━━━ MATERIAL TO PROCESS ━━━
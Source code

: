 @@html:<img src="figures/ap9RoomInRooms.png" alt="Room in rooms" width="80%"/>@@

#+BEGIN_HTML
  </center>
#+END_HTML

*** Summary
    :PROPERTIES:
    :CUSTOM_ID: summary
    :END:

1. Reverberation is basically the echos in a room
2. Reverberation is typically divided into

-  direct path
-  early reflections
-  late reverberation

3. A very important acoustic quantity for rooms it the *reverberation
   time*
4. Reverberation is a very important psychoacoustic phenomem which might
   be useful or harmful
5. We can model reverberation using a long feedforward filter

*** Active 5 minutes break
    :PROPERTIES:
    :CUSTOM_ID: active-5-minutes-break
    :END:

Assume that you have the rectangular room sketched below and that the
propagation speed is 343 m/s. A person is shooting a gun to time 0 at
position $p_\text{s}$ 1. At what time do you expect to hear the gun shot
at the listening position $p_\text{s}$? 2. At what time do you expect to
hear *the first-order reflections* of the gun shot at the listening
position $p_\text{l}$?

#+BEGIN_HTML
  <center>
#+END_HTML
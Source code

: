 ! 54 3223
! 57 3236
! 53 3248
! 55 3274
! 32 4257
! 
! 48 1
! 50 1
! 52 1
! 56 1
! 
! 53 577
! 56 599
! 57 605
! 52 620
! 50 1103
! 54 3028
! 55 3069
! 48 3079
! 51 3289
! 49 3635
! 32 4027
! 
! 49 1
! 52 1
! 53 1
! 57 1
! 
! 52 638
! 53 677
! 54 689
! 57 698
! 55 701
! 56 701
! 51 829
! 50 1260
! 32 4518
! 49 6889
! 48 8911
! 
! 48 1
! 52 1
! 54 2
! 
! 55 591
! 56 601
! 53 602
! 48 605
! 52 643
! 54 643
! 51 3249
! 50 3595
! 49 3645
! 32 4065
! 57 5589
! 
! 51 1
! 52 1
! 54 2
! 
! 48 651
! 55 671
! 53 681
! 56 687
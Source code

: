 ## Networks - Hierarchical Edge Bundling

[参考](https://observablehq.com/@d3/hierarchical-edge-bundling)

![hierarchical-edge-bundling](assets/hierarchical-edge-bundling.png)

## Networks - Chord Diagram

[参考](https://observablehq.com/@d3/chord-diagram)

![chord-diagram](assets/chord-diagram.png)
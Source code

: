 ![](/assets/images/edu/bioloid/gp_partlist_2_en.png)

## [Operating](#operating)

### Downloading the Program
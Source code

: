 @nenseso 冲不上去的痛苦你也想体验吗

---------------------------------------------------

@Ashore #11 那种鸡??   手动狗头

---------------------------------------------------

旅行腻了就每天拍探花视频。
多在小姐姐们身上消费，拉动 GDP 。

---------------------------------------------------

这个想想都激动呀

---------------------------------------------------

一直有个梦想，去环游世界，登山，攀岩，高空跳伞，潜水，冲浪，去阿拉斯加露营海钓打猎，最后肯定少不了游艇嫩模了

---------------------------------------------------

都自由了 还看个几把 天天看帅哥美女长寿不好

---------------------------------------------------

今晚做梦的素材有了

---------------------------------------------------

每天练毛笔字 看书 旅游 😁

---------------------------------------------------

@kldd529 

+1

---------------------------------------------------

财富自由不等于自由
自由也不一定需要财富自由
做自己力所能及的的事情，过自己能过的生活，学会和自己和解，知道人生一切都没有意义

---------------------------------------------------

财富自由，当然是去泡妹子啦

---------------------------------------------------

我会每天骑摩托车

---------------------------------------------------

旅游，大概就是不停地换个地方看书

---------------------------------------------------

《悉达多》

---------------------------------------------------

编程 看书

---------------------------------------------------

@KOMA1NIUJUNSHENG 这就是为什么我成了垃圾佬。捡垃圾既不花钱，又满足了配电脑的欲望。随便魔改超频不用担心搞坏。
━━━
DIRECTIONS
Tell me how many lines in the entries contain the string "shot", and give nothing besides that number.

ANSWER
2